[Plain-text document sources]
--------------------------------

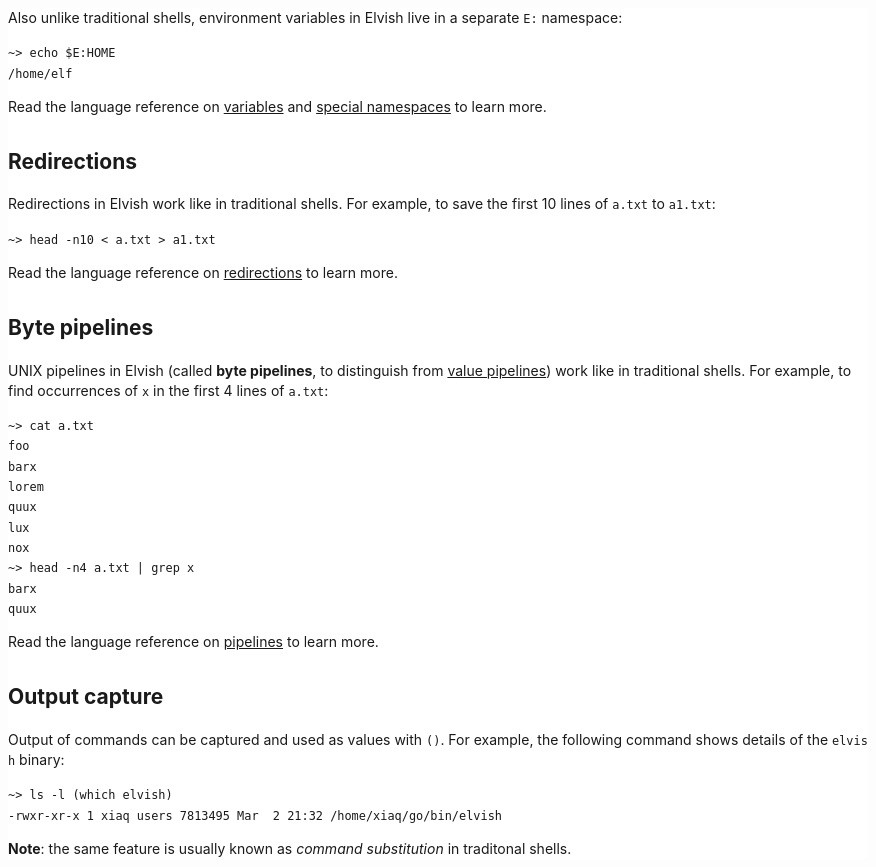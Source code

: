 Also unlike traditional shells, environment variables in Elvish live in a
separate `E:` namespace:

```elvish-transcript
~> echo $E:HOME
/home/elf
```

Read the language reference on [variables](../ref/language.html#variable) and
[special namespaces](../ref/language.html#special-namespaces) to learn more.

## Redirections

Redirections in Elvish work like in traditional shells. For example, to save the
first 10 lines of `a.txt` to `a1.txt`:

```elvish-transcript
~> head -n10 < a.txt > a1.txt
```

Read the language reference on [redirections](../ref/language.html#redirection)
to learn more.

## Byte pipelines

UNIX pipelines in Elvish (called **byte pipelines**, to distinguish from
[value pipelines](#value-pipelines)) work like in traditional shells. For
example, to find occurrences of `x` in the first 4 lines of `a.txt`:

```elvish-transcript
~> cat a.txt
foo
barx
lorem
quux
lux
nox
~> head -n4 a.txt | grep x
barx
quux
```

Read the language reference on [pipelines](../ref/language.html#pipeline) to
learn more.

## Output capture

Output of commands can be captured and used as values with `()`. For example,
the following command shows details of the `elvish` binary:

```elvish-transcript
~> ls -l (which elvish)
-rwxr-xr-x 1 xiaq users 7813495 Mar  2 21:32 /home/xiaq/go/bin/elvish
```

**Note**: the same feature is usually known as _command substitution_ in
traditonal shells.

--------------------------------

EXERCISE DETAILS » Keep only the lines from the line with "first 10 lines" to the end of the records above, and repeat them exactly.

OUTPUT BELOW »
first 10 lines of `a.txt` to `a1.txt`:

```elvish-transcript
~> head -n10 < a.txt > a1.txt
```

Read the language reference on [redirections](../ref/language.html#redirection)
to learn more.

## Byte pipelines

UNIX pipelines in Elvish (called **byte pipelines**, to distinguish from
[value pipelines](#value-pipelines)) work like in traditional shells. For
example, to find occurrences of `x` in the first 4 lines of `a.txt`:

```elvish-transcript
~> cat a.txt
foo
barx
lorem
quux
lux
nox
~> head -n4 a.txt | grep x
barx
quux
```

Read the language reference on [pipelines](../ref/language.html#pipeline) to
learn more.

## Output capture

Output of commands can be captured and used as values with `()`. For example,
the following command shows details of the `elvish` binary:

```elvish-transcript
~> ls -l (which elvish)
-rwxr-xr-x 1 xiaq users 7813495 Mar  2 21:32 /home/xiaq/go/bin/elvish
```

**Note**: the same feature is usually known as _command substitution_ in
traditonal shells.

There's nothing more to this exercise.